WHAT THE TASK ASKS:
Copy every record verbatim. Leave the pictures out.

= Beginning of Section =

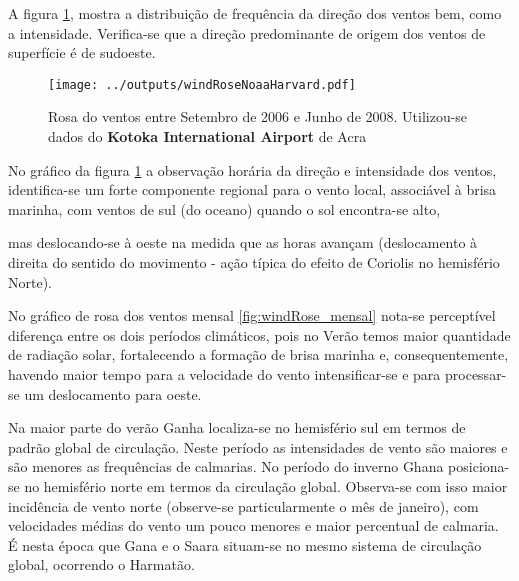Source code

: A figura \ref{fg:rosaCompleta}, 
mostra a distribuição de frequência da direção dos ventos bem, como a 
intensidade. Verifica-se que a direção predominante de origem dos ventos de superfície
é de sudoeste. 

\begin{figure}[H]
  \centering
  \texttt{[image: ../outputs/windRoseNoaaHarvard.pdf]}
  \caption{Rosa do ventos entre
           Setembro de 2006 e Junho de 2008. Utilizou-se dados 
           do \textbf{Kotoka International Airport} de Acra 
           \label{fg:rosaCompleta}}
\end{figure}%

No gráfico da figura \ref{fg:rosaCompleta}%
 a observação horária da direção e 
intensidade dos ventos, identifica-se um forte componente regional para o vento local, associável à brisa marinha, com ventos de sul (do oceano) quando o sol encontra-se alto,%

 mas deslocando-se à oeste na medida que as horas avançam (deslocamento à direita do sentido do movimento - ação típica do efeito de Coriolis no hemisfério Norte). 

No gráfico de rosa dos ventos mensal \ref{fig:windRose_mensal}
 nota-se 
perceptível diferença entre os dois períodos climáticos, 
pois no Verão temos maior quantidade de radiação solar, fortalecendo a 
formação de brisa marinha e, consequentemente, havendo maior tempo para a velocidade do vento intensificar-se e para processar-se um deslocamento para oeste.

Na maior parte do verão Ganha localiza-se no hemisfério sul em termos de padrão global 
de circulação. Neste período as intensidades de vento são maiores e são menores as 
frequências de calmarias. No período do inverno Ghana posiciona-se no hemisfério
 norte em termos da circulação global. 
Observa-se com isso maior incidência de vento norte (observe-se particularmente o mês 
de janeiro), com velocidades médias do vento um pouco menores e maior percentual de 
calmaria. É nesta época que Gana e o Saara situam-se no mesmo sistema de circulação 
global, ocorrendo o Harmatão. 

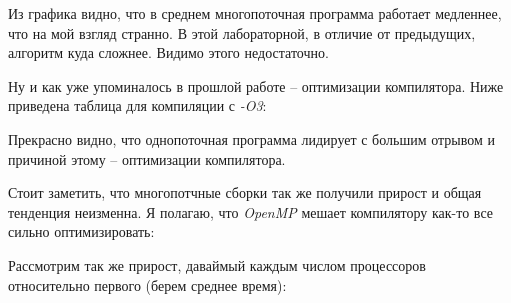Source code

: \documentclass[a4paper, 12pt]{article}
\begin{document}
\vspace{0.5cm}

Из графика видно, что в среднем многопоточная программа работает медленнее, что на мой взгляд странно. В этой лабораторной, в отличие от предыдущих, алгоритм куда сложнее. Видимо этого недостаточно.

Ну и как уже упоминалось в прошлой работе -- оптимизации компилятора. Ниже приведена таблица для компиляции с \textit{-O3}:

\vspace{0.3cm}


\vspace{0.3cm}

Прекрасно видно, что однопоточная программа лидирует с большим отрывом и причиной этому -- оптимизации компилятора.

Стоит заметить, что многопотчные сборки так же получили прирост и общая тенденция неизменна. Я полагаю, что \textit{OpenMP} мешает компилятору как-то все сильно оптимизировать:

\vspace{0.3cm}


\vspace{0.3cm}

Рассмотрим так же прирост, даваймый каждым числом процессоров относительно первого (берем среднее время):
\end{document}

= End of Section =

SOLUTION TO THIS TASK:
Source code

: A figura \ref{fg:rosaCompleta}, 
mostra a distribuição de frequência da direção dos ventos bem, como a 
intensidade. Verifica-se que a direção predominante de origem dos ventos de superfície
é de sudoeste. 

\begin{figure}[H]
  \centering
  \texttt{[image: ../outputs/windRoseNoaaHarvard.pdf]}
  \caption{Rosa do ventos entre
           Setembro de 2006 e Junho de 2008. Utilizou-se dados 
           do \textbf{Kotoka International Airport} de Acra 
           \label{fg:rosaCompleta}}
\end{figure}%

No gráfico da figura \ref{fg:rosaCompleta}%
 a observação horária da direção e 
intensidade dos ventos, identifica-se um forte componente regional para o vento local, associável à brisa marinha, com ventos de sul (do oceano) quando o sol encontra-se alto,%

 mas deslocando-se à oeste na medida que as horas avançam (deslocamento à direita do sentido do movimento - ação típica do efeito de Coriolis no hemisfério Norte). 

No gráfico de rosa dos ventos mensal \ref{fig:windRose_mensal}
 nota-se 
perceptível diferença entre os dois períodos climáticos, 
pois no Verão temos maior quantidade de radiação solar, fortalecendo a 
formação de brisa marinha e, consequentemente, havendo maior tempo para a velocidade do vento intensificar-se e para processar-se um deslocamento para oeste.

Na maior parte do verão Ganha localiza-se no hemisfério sul em termos de padrão global 
de circulação. Neste período as intensidades de vento são maiores e são menores as 
frequências de calmarias. No período do inverno Ghana posiciona-se no hemisfério
 norte em termos da circulação global. 
Observa-se com isso maior incidência de vento norte (observe-se particularmente o mês 
de janeiro), com velocidades médias do vento um pouco menores e maior percentual de 
calmaria. É nesta época que Gana e o Saara situam-se no mesmo sistema de circulação 
global, ocorrendo o Harmatão. 

Source code

: \documentclass[a4paper, 12pt]{article}
\begin{document}
\vspace{0.5cm}

Из графика видно, что в среднем многопоточная программа работает медленнее, что на мой взгляд странно. В этой лабораторной, в отличие от предыдущих, алгоритм куда сложнее. Видимо этого недостаточно.

Ну и как уже упоминалось в прошлой работе -- оптимизации компилятора. Ниже приведена таблица для компиляции с \textit{-O3}:

\vspace{0.3cm}


\vspace{0.3cm}

Прекрасно видно, что однопоточная программа лидирует с большим отрывом и причиной этому -- оптимизации компилятора.

Стоит заметить, что многопотчные сборки так же получили прирост и общая тенденция неизменна. Я полагаю, что \textit{OpenMP} мешает компилятору как-то все сильно оптимизировать:

\vspace{0.3cm}


\vspace{0.3cm}

Рассмотрим так же прирост, даваймый каждым числом процессоров относительно первого (берем среднее время):
\end{document}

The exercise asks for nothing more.